Tricolor RGB negatives
-
Start with a color digital image that has been edited and is in Adobe RGB (1998) and 16 bit
depth.
-
Flatten the image to a single layer, then size it to 360ppi and the correct dimensions.
-
Invert the sized image to negative (Image/Adjustments/Invert).
-
Save at this step since the next step cannot be undone.
-
Go to Window/Channels. This will open the Channels panel. In the upper right corner, click on
the small
stack of
lines to open the Channel Options window. Scroll down and select Split Channels. This will cause
the
color image
to disappear and be replaced by three grayscale images, one for the Red, one for the Green, and
one for
the Blue
channel.
-
Rename the Red separation as imagename_BLUEneg.psd, the Green separation as
imagename_MAGENTAneg.psd,
and the
Blue separation as imagename_YELLOWneg.psd. Make a practice of also marking each negative as it
comes
out of the
printer as Blue, Magenta, or Yellow since they look nearly identical.
-
Be sure that each negative file has Gray gamma 2.2 embedded in it (Edit/Convert to
Profile/Select Gray
Gamma 2.2
as the Destination Space).
-
At this point there are two options. If the correct negative contrast has already been
determined the
negatives
can be printed in the gum layer of choice at the Basic Exposure Time determined in Step 1 of the
3-step
method
and the Printer Settings determined in Step 2, including the correct Color Density setting for
contrast.
-
On the other hand if more fine-tuning of the midtones is necessary, a midtone correction curve
as
described in
Step 3 will be necessary, but when applied to the RGB separations, it must be applied to the
positive.
Since at
this point the RGB splits are negative, it is necessary to invert each file back to positive,
apply the
correction curve, then re-invert to negative. Be sure to invert the image, not the curve.
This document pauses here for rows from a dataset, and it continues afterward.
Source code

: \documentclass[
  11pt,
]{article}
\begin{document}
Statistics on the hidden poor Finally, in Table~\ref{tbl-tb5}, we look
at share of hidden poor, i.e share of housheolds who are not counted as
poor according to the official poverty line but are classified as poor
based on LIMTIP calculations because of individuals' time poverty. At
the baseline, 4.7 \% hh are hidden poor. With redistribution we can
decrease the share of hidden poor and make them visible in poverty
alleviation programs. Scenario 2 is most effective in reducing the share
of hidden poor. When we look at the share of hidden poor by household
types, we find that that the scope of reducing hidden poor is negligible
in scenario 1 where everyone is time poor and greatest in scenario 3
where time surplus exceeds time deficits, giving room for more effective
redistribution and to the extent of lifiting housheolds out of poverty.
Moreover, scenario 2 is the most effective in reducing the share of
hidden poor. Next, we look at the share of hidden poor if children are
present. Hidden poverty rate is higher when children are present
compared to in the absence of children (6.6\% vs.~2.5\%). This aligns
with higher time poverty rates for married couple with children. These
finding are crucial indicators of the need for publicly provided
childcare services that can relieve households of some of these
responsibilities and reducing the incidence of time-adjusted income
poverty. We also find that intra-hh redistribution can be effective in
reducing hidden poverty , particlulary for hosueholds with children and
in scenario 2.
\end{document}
Print
the
corrected
negative using the Exposure and Printer Settings determined in Steps One and Two.
Troubleshooting:
Can’t see the print options shown in figure B?
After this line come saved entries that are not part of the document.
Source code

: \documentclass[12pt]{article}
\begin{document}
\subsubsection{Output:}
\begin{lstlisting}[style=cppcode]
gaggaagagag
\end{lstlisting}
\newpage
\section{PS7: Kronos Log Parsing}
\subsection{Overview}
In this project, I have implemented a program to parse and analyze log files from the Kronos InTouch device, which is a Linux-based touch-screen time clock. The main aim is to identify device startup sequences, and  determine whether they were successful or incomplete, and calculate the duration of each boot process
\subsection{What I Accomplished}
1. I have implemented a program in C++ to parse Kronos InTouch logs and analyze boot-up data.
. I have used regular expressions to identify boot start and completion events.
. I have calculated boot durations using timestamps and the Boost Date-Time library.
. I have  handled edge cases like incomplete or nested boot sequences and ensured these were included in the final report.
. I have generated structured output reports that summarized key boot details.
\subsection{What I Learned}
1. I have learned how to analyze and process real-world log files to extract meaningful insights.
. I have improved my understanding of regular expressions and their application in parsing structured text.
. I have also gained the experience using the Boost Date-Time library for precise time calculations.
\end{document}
No worries, newer mac operating systems have loaded an air print driver in your system, restricting
access
to certain options. To regain access, follow these steps: From System Preferences, select Printers and
Scanners. Delete your printer. Now click Add Printer or Scanner. Click the + sign in the lower left
corner.
A box will pop up with printer names. From the list, select your printer. Under NAME: the name of the
printer will appear. Under USE: you will see Secure Airprint. From that drop down, select your printer
name. Close the box. You are now set.